While GPUImage provides a way to render movie frames at the encoded framerate, there did not seem to be a way to define the video framerate at runtime. So, as a result the original movie was encoded at 2 FPS so that each GPUImage decoded frame could be seen clearly at a rate that would match the playback rate dynamically defined for the AVAnimator example. It would have been nice to add a "slow motion" toggle switch so that the same animation could be viewed both at slow and regular speed, but just displaying the slow motion video was acceptable for this trivial example.

Quality Conclusions

The bottom line with respect to quality is that the green screen encoding and decoding process will always result in a lower quality output compared to the alpha channel process. The exact amount of the difference in quality depends on the colors that appear in video content to be encoded. The Mario video was selected because the large animated character with simple colors should have provided an ideal contrast to a green background. Unfortunately, the green screen results were less than ideal and there was significant quality degradation in certain frames of the video.

One might object that specific filter settings could be tuned on a clip by clip basis to optimize filter performance. In this example, the background color was set to pure green and the thresholdSensitivity value was set to the default 0.4 value found in GPUImage examples. The problem is that one sensitivity setting is not going to be able to account for problems where the green screen filter leaves green pixels behind while at the same time marks too many pixels as fully transparent. The alpha channel encoding process does not suffer from this basic limitation because the color of a specific pixel is unrelated to the alpha channel value for that pixel. As a result, the alpha channel process encodes partially transparent pixels with less color shift, since the foreground pixel color is not mixed with green.

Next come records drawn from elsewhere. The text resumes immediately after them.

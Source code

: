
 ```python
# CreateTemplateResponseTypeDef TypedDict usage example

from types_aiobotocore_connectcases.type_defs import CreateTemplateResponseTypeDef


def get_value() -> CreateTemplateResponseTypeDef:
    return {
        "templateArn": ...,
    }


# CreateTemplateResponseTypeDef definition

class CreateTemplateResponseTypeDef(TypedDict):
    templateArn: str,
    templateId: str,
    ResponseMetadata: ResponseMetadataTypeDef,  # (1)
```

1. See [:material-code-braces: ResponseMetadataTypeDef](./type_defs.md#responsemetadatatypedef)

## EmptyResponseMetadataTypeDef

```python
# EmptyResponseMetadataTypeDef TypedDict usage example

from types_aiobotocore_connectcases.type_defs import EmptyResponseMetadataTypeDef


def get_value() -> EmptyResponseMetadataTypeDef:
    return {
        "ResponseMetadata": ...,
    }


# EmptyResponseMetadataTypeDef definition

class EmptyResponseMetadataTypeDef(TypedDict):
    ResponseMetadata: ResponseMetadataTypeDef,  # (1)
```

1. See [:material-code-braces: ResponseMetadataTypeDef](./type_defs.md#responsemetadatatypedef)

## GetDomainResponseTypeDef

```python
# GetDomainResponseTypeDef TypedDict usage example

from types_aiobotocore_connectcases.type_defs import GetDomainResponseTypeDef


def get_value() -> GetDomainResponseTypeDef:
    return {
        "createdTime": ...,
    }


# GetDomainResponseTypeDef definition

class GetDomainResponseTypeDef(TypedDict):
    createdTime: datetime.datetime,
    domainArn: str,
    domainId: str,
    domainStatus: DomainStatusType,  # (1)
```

The color wheel example shows how significantly the filter approach can degrade results in the worst case.

The girl image shows that the green screen process can significantly reduce fine detail. Note how the hair appears significantly clipped. In addition, certain areas that should be in the foreground, like the sleeve edge and neck, are incorrectly removed by the filter. The most effective way to deal with these kinds of video quality issues is to hire a skilled video editor. A video editor already knows how to use existing desktop video editing packages to create production quality video. A video editor is able to define garbage mattes and fine tune green screen filter parameters to account for all sorts of video quality issues. A video editor can then deliver a Quicktime file (Animation codec) to deliver a lossless 32BPP video with full alpha channel support. An alpha channel video can be imported directly by AVAnimator to produce the split color and alpha channel videos.

In actual practice, the green screen approach is just not worth the trouble. The visual imperfections and glitches tend to not show up until the video content has been integrated at least to the point of a working iOS app prototype. Generally, one has to actually run the app on real iOS hardware to see what the output of the OpenGL shaders actually looks like. If there are imperfections in the original video, then these problems can be hard to detect when one has to wait until the video is in the app before results can be reviewed.